The Development Lotteries Board, also known as DLB, the government's own national lottery organization, was established on January 19, 1983, with great objectives. During the past 39 years, DLB has been able to present many winners whilst marking many turning points in its journey. DLB, during these years, made a tremendous contribution to the enhancement of the education as well as health sectors, giving a true meaning to the money spent by the people of this country on buying lotteries. In the meantime, it labored to change the lives of people in a more positive way.

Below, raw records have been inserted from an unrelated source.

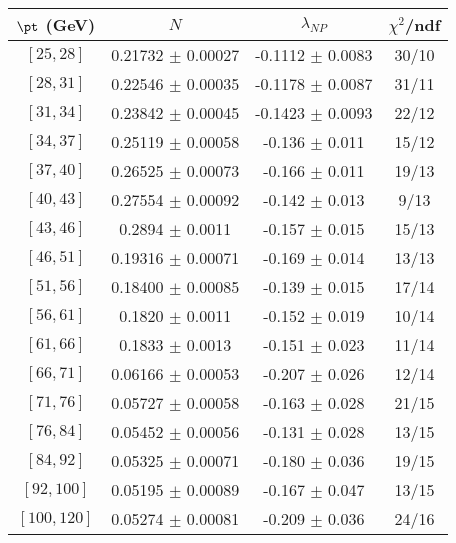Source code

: \begin{tabular}{c||c|c|c}
$\pt$ (GeV) & $N$ & $\lambda_{NP}$ & $\chi^2$/ndf  \\
\hline
$[25, 28]$ & 0.21732 $\pm$ 0.00027 & -0.1112 $\pm$ 0.0083 & 30/10\\
$[28, 31]$ & 0.22546 $\pm$ 0.00035 & -0.1178 $\pm$ 0.0087 & 31/11\\
$[31, 34]$ & 0.23842 $\pm$ 0.00045 & -0.1423 $\pm$ 0.0093 & 22/12\\
$[34, 37]$ & 0.25119 $\pm$ 0.00058 & -0.136 $\pm$ 0.011 & 15/12\\
$[37, 40]$ & 0.26525 $\pm$ 0.00073 & -0.166 $\pm$ 0.011 & 19/13\\
$[40, 43]$ & 0.27554 $\pm$ 0.00092 & -0.142 $\pm$ 0.013 & 9/13\\
$[43, 46]$ & 0.2894 $\pm$ 0.0011 & -0.157 $\pm$ 0.015 & 15/13\\
$[46, 51]$ & 0.19316 $\pm$ 0.00071 & -0.169 $\pm$ 0.014 & 13/13\\
$[51, 56]$ & 0.18400 $\pm$ 0.00085 & -0.139 $\pm$ 0.015 & 17/14\\
$[56, 61]$ & 0.1820 $\pm$ 0.0011 & -0.152 $\pm$ 0.019 & 10/14\\
$[61, 66]$ & 0.1833 $\pm$ 0.0013 & -0.151 $\pm$ 0.023 & 11/14\\
$[66, 71]$ & 0.06166 $\pm$ 0.00053 & -0.207 $\pm$ 0.026 & 12/14\\
$[71, 76]$ & 0.05727 $\pm$ 0.00058 & -0.163 $\pm$ 0.028 & 21/15\\
$[76, 84]$ & 0.05452 $\pm$ 0.00056 & -0.131 $\pm$ 0.028 & 13/15\\
$[84, 92]$ & 0.05325 $\pm$ 0.00071 & -0.180 $\pm$ 0.036 & 19/15\\
$[92, 100]$ & 0.05195 $\pm$ 0.00089 & -0.167 $\pm$ 0.047 & 13/15\\
$[100, 120]$ & 0.05274 $\pm$ 0.00081 & -0.209 $\pm$ 0.036 & 24/16\\
\end{tabular}
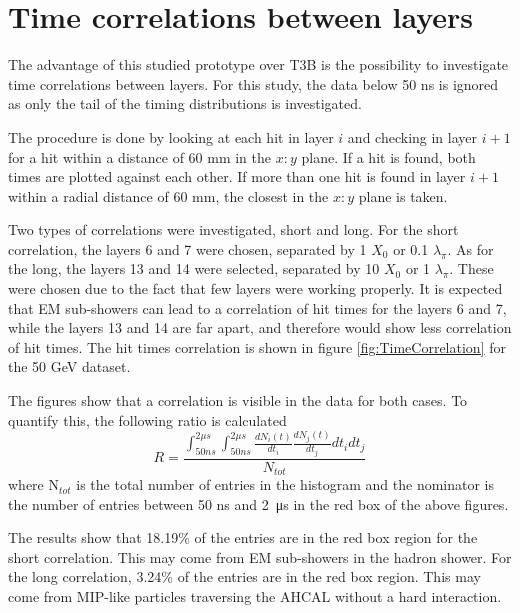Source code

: \section{Time correlations between layers}

The advantage of this studied prototype over T3B is the possibility to investigate time correlations between layers. For this study, the data below 50 ns is ignored as only the tail of the timing distributions is investigated.

The procedure is done by looking at each hit in layer $i$ and checking in layer $i+1$ for a hit within a distance of 60 mm in the $x:y$ plane. If a hit is found, both times are plotted against each other. If more than one hit is found in layer $i+1$ within a radial distance of 60 mm, the closest in the $x:y$ plane is taken.

Two types of correlations were investigated, short and long. For the short correlation, the layers 6 and 7 were chosen, separated by 1 $X_0$ or 0.1 $\lambda_{\pi}$. As for the long, the layers 13 and 14 were selected, separated by 10 $X_0$ or 1 $\lambda_{\pi}$. These were chosen due to the fact that few layers were working properly. It is expected that EM sub-showers can lead to a correlation of hit times for the layers 6 and 7, while the layers 13 and 14 are far apart, and therefore would show less correlation of hit times. The hit times correlation is shown in figure \ref{fig:TimeCorrelation} for the 50 GeV dataset.

The figures show that a correlation is visible in the data for both cases. To quantify this, the following ratio is calculated
\begin{equation}\label{eq:CorrelCalcul}
	R = \frac{\int_{50 ns}^{2 \mu s} \int_{50 ns}^{2 \mu s} \frac{dN_i(t)}{dt_i} \frac{dN_j(t)}{dt_j} dt_i dt_j}{N_{tot}}
\end{equation}
where N$_{tot}$ is the total number of entries in the histogram and the nominator is the number of entries between 50 ns and \SI{2}{\micro\second} in the red box of the above figures.

The results show that 18.19\% of the entries are in the red box region for the short correlation. This may come from EM sub-showers in the hadron shower. For the long correlation, 3.24\% of the entries are in the red box region. This may come from MIP-like particles traversing the AHCAL without a hard interaction.

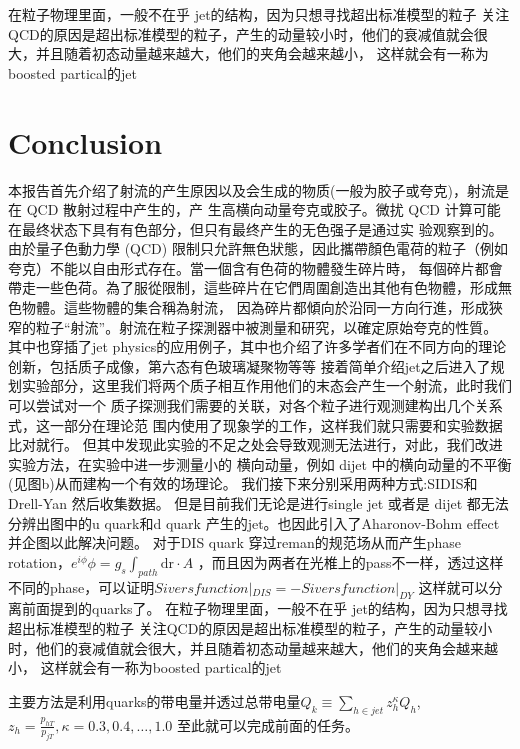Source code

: \documentclass[12pt, a4paper, oneside]{ctexart}
\begin{document}
\begin{spacing}{2.0}
在粒子物理里面，一般不在乎 jet的结构，因为只想寻找超出标准模型的粒子
关注QCD的原因是超出标准模型的粒子，产生的动量较小时，他们的衰减值就会很大，并且随着初态动量越来越大，他们的夹角会越来越小，
这样就会有一称为boosted partical的jet


\section{Conclusion}
本报告首先介绍了射流的产生原因以及会生成的物质(一般为胶子或夸克)，射流是在 QCD 散射过程中产生的，产
生高横向动量夸克或胶子。微扰 QCD 计算可能在最终状态下具有有色部分，但只有最终产生的无色强子是通过实
验观察到的。
由於量子色動力學 (QCD) 限制只允許無色狀態，因此攜帶顏色電荷的粒子（例如夸克）不能以自由形式存在。當一個含有色荷的物體發生碎片時，
每個碎片都會帶走一些色荷。為了服從限制，這些碎片在它們周圍創造出其他有色物體，形成無色物體。這些物體的集合稱為射流，
因為碎片都傾向於沿同一方向行進，形成狹窄的粒子“射流”。射流在粒子探測器中被測量和研究，以確定原始夸克的性質。
其中也穿插了jet physics的应用例子，其中也介绍了许多学者们在不同方向的理论创新，包括质子成像，第六态有色玻璃凝聚物等等
接着简单介绍jet之后进入了规划实验部分，这里我们将两个质子相互作用他们的末态会产生一个射流，此时我们可以尝试对一个
质子探测我们需要的关联，对各个粒子进行观测建构出几个关系式，这一部分在理论范
围内使用了现象学的工作，这样我们就只需要和实验数据比对就行。
但其中发现此实验的不足之处会导致观测无法进行，对此，我们改进实验方法，在实验中进一步测量小的
横向动量，例如 dijet 中的横向动量的不平衡(见图b)从而建构一个有效的场理论。
我们接下来分别采用两种方式:SIDIS和Drell-Yan 然后收集数据。
但是目前我们无论是进行single jet 或者是 dijet 都无法分辨出图中的u quark和d
quark 产生的jet。也因此引入了Aharonov-Bohm effect并企图以此解决问题。
对于DIS quark 穿过reman的规范场从而产生phase rotation，$e^{i\phi}$$\phi = g_s \int_{path} \mathrm{d r}\cdot A$
，而且因为两者在光椎上的pass不一样，透过这样不同的phase，可以证明$Sivers function|_{DIS} = -Sivers function|_{DY}$
这样就可以分离前面提到的quarks了。
在粒子物理里面，一般不在乎 jet的结构，因为只想寻找超出标准模型的粒子
关注QCD的原因是超出标准模型的粒子，产生的动量较小时，他们的衰减值就会很大，并且随着初态动量越来越大，他们的夹角会越来越小，
这样就会有一称为boosted partical的jet

主要方法是利用quarks的带电量并透过总带电量$Q_k \equiv \sum_{h\in jet}z^{\kappa}_hQ_h$, $z_h = \frac{p_{hT}}{p_{jT}},\kappa = 0.3,0.4,\dots,1.0$
至此就可以完成前面的任务。



\end{spacing}



\end{document}
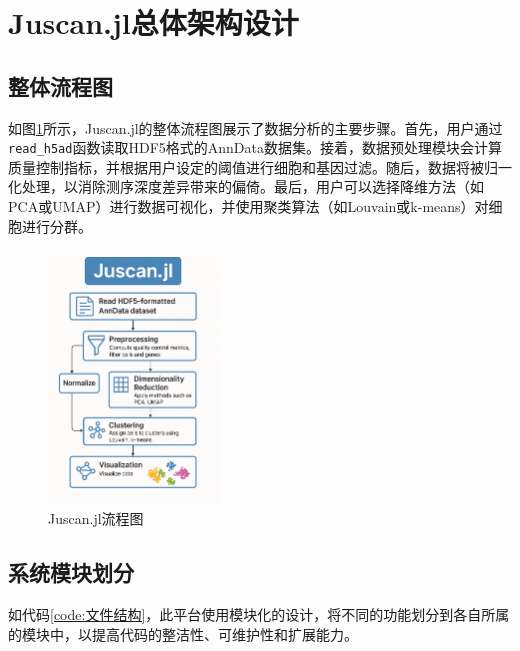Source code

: \section{Juscan.jl总体架构设计}

\subsection{整体流程图}

如图\ref{img:flow}所示，Juscan.jl的整体流程图展示了数据分析的主要步骤。首先，用户通过\lstinline|read_h5ad|函数读取HDF5格式的AnnData数据集。接着，数据预处理模块会计算质量控制指标，并根据用户设定的阈值进行细胞和基因过滤。随后，数据将被归一化处理，以消除测序深度差异带来的偏倚。最后，用户可以选择降维方法（如PCA或UMAP）进行数据可视化，并使用聚类算法（如Louvain或k-means）对细胞进行分群。

\begin{figure}[h]
  \centering
  \includegraphics[width=0.4\textwidth]{img/flow_chart.png}
  \caption{Juscan.jl流程图}
  \label{img:flow}
\end{figure}

\subsection{系统模块划分}

如代码\ref{code:文件结构}，此平台使用模块化的设计，将不同的功能划分到各自所属的模块中，以提高代码的整洁性、可维护性和扩展能力。

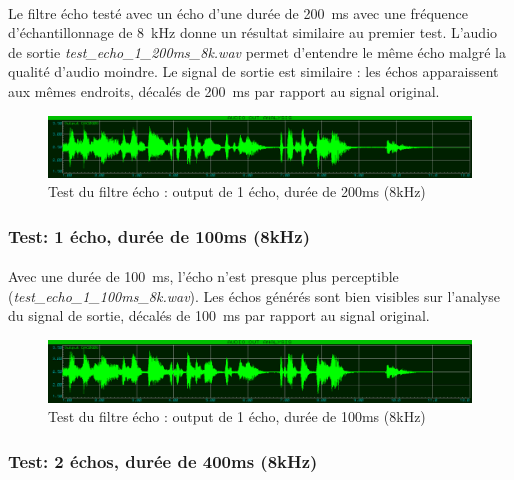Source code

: \documentclass{article}
\begin{document}
    \paragraph{}
    Le filtre écho testé avec un écho d'une durée de \SI{200}{\milli\second} avec une fréquence d'échantillonnage de \SI{8}{\kilo\hertz} donne un résultat similaire au premier test. L'audio de sortie \emph{test\_echo\_1\_200ms\_8k.wav} permet d'entendre le même écho malgré la qualité d'audio moindre. Le signal de sortie est similaire : les échos apparaissent aux mêmes endroits, décalés de \SI{200}{\milli\second} par rapport au signal original.
    \begin{figure}[H]
        \centering
        \includegraphics[width=\textwidth]{./images/out_echo_1_200ms_8k.png}
        \caption{Test du filtre écho : output de 1 écho, durée de 200ms (8kHz)}
    \end{figure}

    \subsubsection{Test: 1 écho, durée de 100ms (8kHz)}
    \paragraph{}
    Avec une durée de \SI{100}{\milli\second}, l'écho n'est presque plus perceptible (\emph{test\_echo\_1\_100ms\_8k.wav}). Les échos générés sont bien visibles sur l'analyse du signal de sortie, décalés de \SI{100}{\milli\second} par rapport au signal original.
    \begin{figure}[H]
        \centering
        \includegraphics[width=\textwidth]{./images/out_echo_1_100ms_8k.png}
        \caption{Test du filtre écho : output de 1 écho, durée de 100ms (8kHz)}
    \end{figure}

    \subsubsection{Test: 2 échos, durée de 400ms (8kHz)}
\end{document}
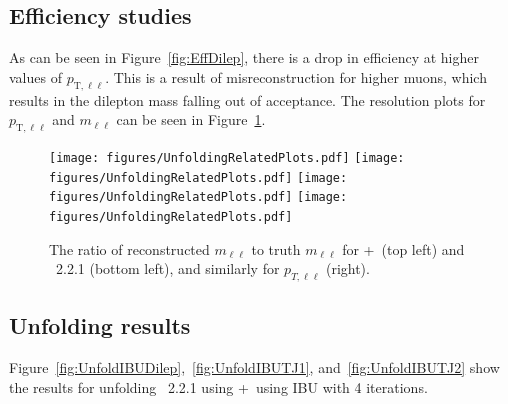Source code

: \subsection{Efficiency studies}

As can be seen in Figure~\ref{fig:EffDilep}, there is a drop in efficiency at higher values of $p_{\text{T},\ell\ell}$. This is a result of \pt misreconstruction for higher \pt muons, which results in the dilepton mass falling out of acceptance.
The resolution plots for $p_{\text{T},\ell\ell}$ and $m_{\ell\ell}$ can be seen in Figure~\ref{fig:Resmll}.

\begin{figure}
  \centering
  \texttt{[image: figures/UnfoldingRelatedPlots.pdf]}
  \texttt{[image: figures/UnfoldingRelatedPlots.pdf]}
  \texttt{[image: figures/UnfoldingRelatedPlots.pdf]}
  \texttt{[image: figures/UnfoldingRelatedPlots.pdf]}
  \caption{The ratio of reconstructed $m_{\ell\ell}$ to truth $m_{\ell\ell}$ for \powheg+\pythia~(top left) and \sherpa~2.2.1 (bottom left), and similarly for $p_{T,\ell\ell}$ (right).}
  \label{fig:Resmll}
\end{figure}

\subsection{Unfolding results}
Figure~\ref{fig:UnfoldIBUDilep},~\ref{fig:UnfoldIBUTJ1}, and~\ref{fig:UnfoldIBUTJ2} show the results for unfolding \sherpa~2.2.1 using \powheg+\pythia~using IBU with 4 iterations.


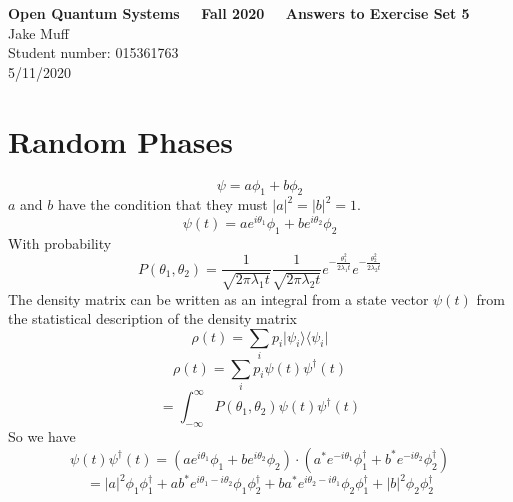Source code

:\documentclass[12pt]{article}
\newcommand{\ket}[1]{\vert{#1}\rangle}
\newcommand{\bra}[1]{\langle{#1}\vert}
\begin{document}
\normalsize

\baselineskip 14pt

\begin{center}
{\Large {\bf Open Quantum Systems \ \ Fall 2020 \ \  Answers to Exercise Set 5}}\\
{\large { Jake Muff}}\\
{Student number: 015361763}\\
{5/11/2020}
\end{center}



\section{Random Phases}
$$ \psi = a \phi_1 + b \phi_2 $$
$a$ and $b$ have the condition that they must $|a|^2 = |b|^2 =1$. 
$$ \psi (t) = a e^{i \theta_1} \phi_1 + b e^{i \theta_2} \phi_2 $$
With probability 
$$ P(\theta_1, \theta_2) = \frac{1}{\sqrt{2 \pi \lambda_1 t}} \frac{1}{\sqrt{2 \pi \lambda_2 t}} e^{- \frac{\theta_1^2}{2 \lambda_1 t}}e^{- \frac{\theta_2^2}{2 \lambda_2 t}} $$
The density matrix can be written as an integral from a state vector $\psi (t)$ from the statistical description of the density matrix 
$$ \rho (t) = \sum_i p_i \ket{\psi_i}\bra{\psi_i} $$
$$ \rho (t) = \sum_i p_i \psi (t) \psi^{\dagger} (t) $$
$$ = \int_{- \infty}^{\infty} P(\theta_1, \theta_2) \psi (t) \psi^{\dagger} (t) $$
So we have 
$$ \psi (t) \psi^{\dagger} (t) = (ae^{i \theta_1} \phi_1 + be^{i \theta_2} \phi_2) \cdot (a^* e^{-i \theta_1} \phi_1^{\dagger} + b^* e^{-i \theta_2} \phi_2^{\dagger}  ) $$
$$ = |a|^2 \phi_1 \phi_1^{\dagger} + ab^* e^{i \theta_1 - i\theta_2} \phi_1 \phi_2^{\dagger} + ba^* e^{i \theta_2 - i \theta_1} \phi_2 \phi_1^{\dagger} + |b|^2 \phi_2 \phi_2^{\dagger} $$
\end{document}
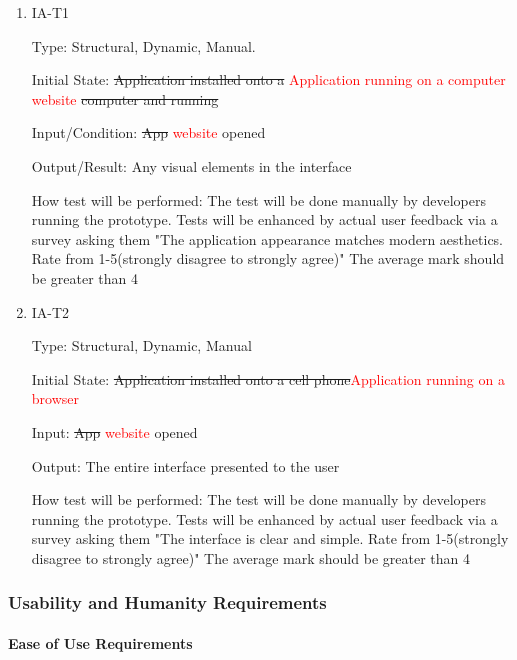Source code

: \documentclass[12pt, titlepage]{article}
\begin{document}
\begin{enumerate}

\item{IA-T1\\}

Type: Structural, Dynamic, Manual.
					
Initial State: \sout{Application installed onto a }\textcolor{red}{Application running on a computer website} \sout{computer and running}
					
Input/Condition: \sout{App} \textcolor{red}{website} opened
					
Output/Result: Any visual elements in the interface
					
How test will be performed: The test will be done manually by developers running the prototype. Tests will be enhanced by actual user feedback via a survey asking them "The application appearance matches modern aesthetics. Rate from 1-5(strongly disagree to strongly agree)" The average mark should be greater than 4
					
\item{IA-T2\\}

Type: Structural, Dynamic, Manual
					
Initial State: \sout{Application installed onto a cell phone}\textcolor{red}{Application running on a browser}
					
Input: \sout{App} \textcolor{red}{website} opened
					
Output: The entire interface presented to the user
					
How test will be performed: The test will be done manually by developers running the prototype. Tests will be enhanced by actual user feedback via a survey asking them "The interface is clear and simple. Rate from 1-5(strongly disagree to strongly agree)" The average mark should be greater than 4

\end{enumerate}

\subsubsection{Usability and Humanity Requirements}
		
\paragraph{Ease of Use Requirements}
\end{document}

This institution was established with an investment of Rs. 2.2 million each by the President's Fund and the Mahapola Higher Education Scholarship Trust Fund with the intention of strengthening the financial basis of the President's Fund in accordance with the concept of Mr. Lalith Athulathmudali, when J.R. Jayawardana was the former president. Therefore, DLB still remains as the only public institution that donates the dividends to the President's Fund and Mahapola Higher Education Scholarship Trust Fund. At the commencement, DLB was named as Development Lotteries Center, and then it was transformed into Development Lotteries Trust in 1993. Later, on August 12, 1997, it was again transformed into the Development Lotteries Board by the Development Lotteries Act No. 20 of 1997.

Contribution 
DLB, which is successfully stepping forward, makes its contributions to the President’s Fund and Mahapola Higher Education Scholarship Trust Fund adhering to its main objectives whilst making many developments. Accordingly, DLB could make a contribution of Rs. 2,132,089,178 to the President’s Fund during the period from 1983 up to 2018. In the meantime, the number of scholarships awarded since the establishment of DLB for the higher education of needy students in the country is 289137. Therefore, the service rendered by DLB investing the money spent by people from their pockets can, without any doubt, be highlighted as an unmatched service for the development of the country and people.

Employment 
With all these measures, DLB has provided employment to a large number of people, including 104 District Agents, more than 2500 Sales Agents, and more than 20,000 sales assistants. Therefore, DLB has made a safe platform to live with dignity for more than one hundred thousand, who are dependent on the above employees.  In the meantime, DLB provides employment to more than 300 employees as the staff of the institution, proving its capacity to protect the staff as customers. The decision taken by DLB to provide employment to nearly 550 differently abled people, who are not accepted by most of the institutions in the job market, has brought smiles to these people, giving them an opportunity to live a fruitful life.

History 
DLB marked its entry into the field by introducing instant lotteries to the market in the year 1983. Then it became the first ever lottery in the industry to introduce television draws by television, with the introduction of Shanida Wasana lottery in 1987. At first, the draw was held only on Saturdays, but then it was extended to 7 days in a week. In the second phase, the lottery called Sanwardana Wasana was introduced (it is named as Lagna Wasanawa now) to the market and the draw for it was held on October 9, 1998. It became the second draw held by television media. 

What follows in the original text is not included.